**DATA FOR REVIEW:**
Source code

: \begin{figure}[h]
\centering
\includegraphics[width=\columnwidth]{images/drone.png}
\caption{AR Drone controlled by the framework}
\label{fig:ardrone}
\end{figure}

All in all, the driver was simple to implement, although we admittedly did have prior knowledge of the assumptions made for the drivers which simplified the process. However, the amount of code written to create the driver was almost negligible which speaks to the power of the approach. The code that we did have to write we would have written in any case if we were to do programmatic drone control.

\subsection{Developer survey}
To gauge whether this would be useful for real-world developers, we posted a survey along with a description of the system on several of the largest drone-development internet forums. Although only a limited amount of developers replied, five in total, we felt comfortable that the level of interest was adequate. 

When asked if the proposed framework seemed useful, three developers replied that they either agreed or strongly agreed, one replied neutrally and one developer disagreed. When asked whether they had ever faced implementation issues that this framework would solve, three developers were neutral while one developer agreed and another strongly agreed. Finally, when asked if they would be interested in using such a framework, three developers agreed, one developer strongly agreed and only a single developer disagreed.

**AIM OF THE TASK:** Would you filter the records and copy each line that contains the word "replied"?

**SOLUTION TO THIS PROBLEM:**
To gauge whether this would be useful for real-world developers, we posted a survey along with a description of the system on several of the largest drone-development internet forums. Although only a limited amount of developers replied, five in total, we felt comfortable that the level of interest was adequate. 
When asked if the proposed framework seemed useful, three developers replied that they either agreed or strongly agreed, one replied neutrally and one developer disagreed. When asked whether they had ever faced implementation issues that this framework would solve, three developers were neutral while one developer agreed and another strongly agreed. Finally, when asked if they would be interested in using such a framework, three developers agreed, one developer strongly agreed and only a single developer disagreed.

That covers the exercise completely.